Here, by contrast, there is no physical evidence connecting Gombert to the crime, and no witness placing Gombert with the victim on the day of her disappearance, let alone at the crime scene. The reverse Molineux evidence presented by defendant, although it points to Gombert as a heinous individual, does not persuade me that the trial court abused its discretion as a matter of law. Defendant's investigator allegedly spoke to several of Gombert's victims, and they told the investigator that Gombert only sometimes restrained their hands behind their backs or shoved articles of clothing in their mouths during his sexual assaults (cf. People v. Beam, 57 N.Y.2d 241, 252, 455 N.Y.S.2d 575, 441 N.E.2d 1093 [1982] [“Although there are minor differences in each attack, the pattern of the initial encounter and the specifics of the sexual attacks, all of which followed the same pattern, indicate a unique modus operandi ”] ).

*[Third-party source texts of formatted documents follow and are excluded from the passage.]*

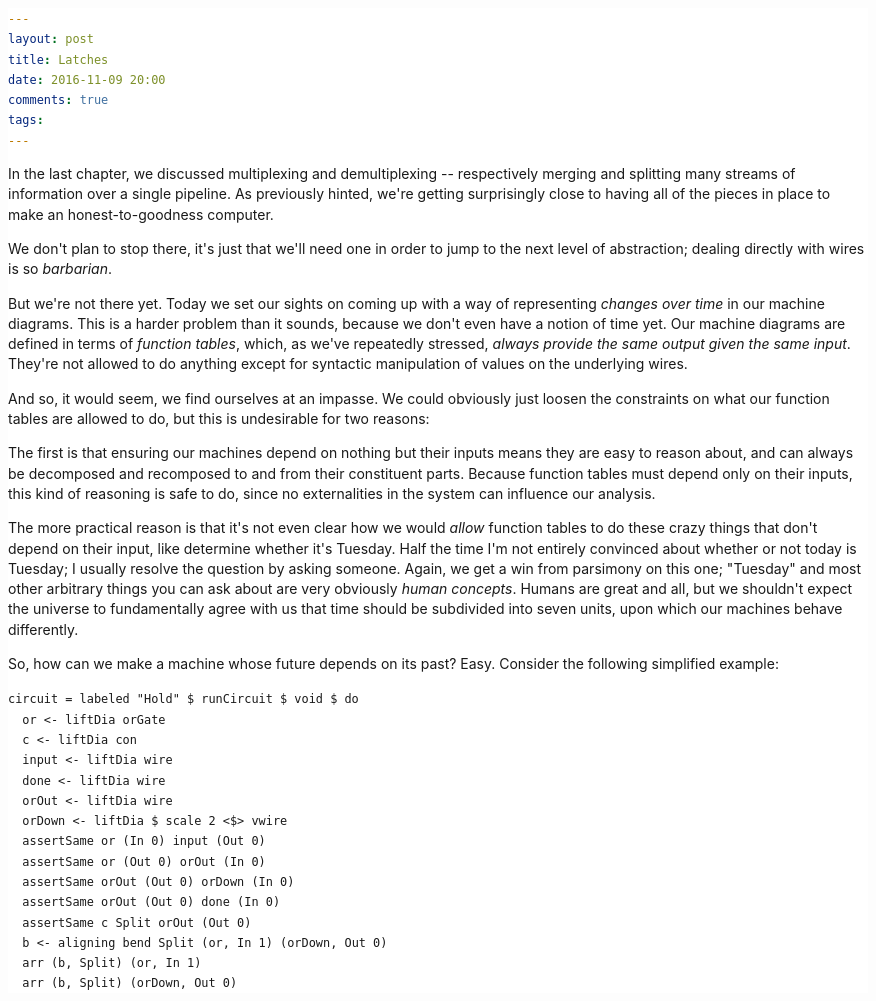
 ```yaml
---
layout: post
title: Latches
date: 2016-11-09 20:00
comments: true
tags:
---
```


In the last chapter, we discussed multiplexing and demultiplexing --
respectively merging and splitting many streams of information over a single
pipeline. As previously hinted, we're getting surprisingly close to having all
of the pieces in place to make an honest-to-goodness computer.

We don't plan to stop there, it's just that we'll need one in order to jump to
the next level of abstraction; dealing directly with wires is so *barbarian*.

But we're not there yet. Today we set our sights on coming up with a way of
representing *changes over time* in our machine diagrams. This is a harder
problem than it sounds, because we don't even have a notion of time yet. Our
machine diagrams are defined in terms of *function tables*, which, as we've
repeatedly stressed, *always provide the same output given the same input*.
They're not allowed to do anything except for syntactic manipulation of values
on the underlying wires.

And so, it would seem, we find ourselves at an impasse. We could obviously just
loosen the constraints on what our function tables are allowed to do, but this
is undesirable for two reasons:

The first is that ensuring our machines depend on nothing but their inputs means
they are easy to reason about, and can always be decomposed and recomposed to
and from their constituent parts. Because function tables must depend only on
their inputs, this kind of reasoning is safe to do, since no externalities in
the system can influence our analysis.

The more practical reason is that it's not even clear how we would *allow*
function tables to do these crazy things that don't depend on their input, like
determine whether it's Tuesday. Half the time I'm not entirely convinced about
whether or not today is Tuesday; I usually resolve the question by asking
someone. Again, we get a win from parsimony on this one; "Tuesday" and most
other arbitrary things you can ask about are very obviously *human concepts*.
Humans are great and all, but we shouldn't expect the universe to fundamentally
agree with us that time should be subdivided into seven units, upon which our
machines behave differently.

So, how can we make a machine whose future depends on its past? Easy. Consider
the following simplified example:

```{#simple}
circuit = labeled "Hold" $ runCircuit $ void $ do
  or <- liftDia orGate
  c <- liftDia con
  input <- liftDia wire
  done <- liftDia wire
  orOut <- liftDia wire
  orDown <- liftDia $ scale 2 <$> vwire
  assertSame or (In 0) input (Out 0)
  assertSame or (Out 0) orOut (In 0)
  assertSame orOut (Out 0) orDown (In 0)
  assertSame orOut (Out 0) done (In 0)
  assertSame c Split orOut (Out 0)
  b <- aligning bend Split (or, In 1) (orDown, Out 0)
  arr (b, Split) (or, In 1)
  arr (b, Split) (orDown, Out 0)
```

This Court has generally left the resolution of issues surrounding third-party culpability to the discretion of the trial court, unless the evidence of third-party culpability was so unmistakably strong that it was an abuse of discretion for the trial court not to allow the jury to hear it (see Primo, 96 N.Y.2d at 357, 728 N.Y.S.2d 735, 753 N.E.2d 164 ). Where the defendant's proffer has fallen short of the strong proof of third-party culpability presented in Primo, this Court has not interfered with the discretionary determination of the trial court (see People v. King, 27 N.Y.3d 147, 31 N.Y.S.3d 402, 50 N.E.3d 869 [2016] [decided herewith]; People v. Gamble, 18 N.Y.3d 386, 398–399, 941 N.Y.S.2d 1, 964 N.E.2d 372 [2012], rearg. denied 19 N.Y.3d 833, 945 N.Y.S.2d 643, 968 N.E.2d 999 [2012] ; People v. Schulz, 4 N.Y.3d 521, 529, 797 N.Y.S.2d 24, 829 N.E.2d 1192 [2005] ). This Court should not interfere in those discretionary determinations unless the evidence, like that presented in Primo, is so compelling that the trial court clearly abused its discretion as a matter of law in precluding it. I conclude that the evidence offered by defendant here does not rise to that level.
Although defendant will finally be required to present proof of third-party culpability in admissible form at a new trial, the trial court must otherwise exercise its discretion to ensure that “the fact-finding process [does not] break down under a mass of speculation and conjecture” (Primo, 96 N.Y.2d at 357, 728 N.Y.S.2d 735, 753 N.E.2d 164 ). The determination of admissibility can only be answered at trial. The trial court should be allowed to exercise its discretion upon retrial with respect to these issues. Faced with the prospect of another appellate reversal, however, the trial court here, and other
trial courts attempting to comply with the Court's ruling in the future, will be reluctant to do so.
Defendant's remaining contentions are without merit. I would affirm the order of the Appellate Division.
Judges PIGOTT, RIVERA and ABDUS–SALAAM concur; Judge FAHEY dissents in an opinion; Chief Judge DiFIORE and Judge GARCIA taking no part.
Order reversed and a new trial ordered.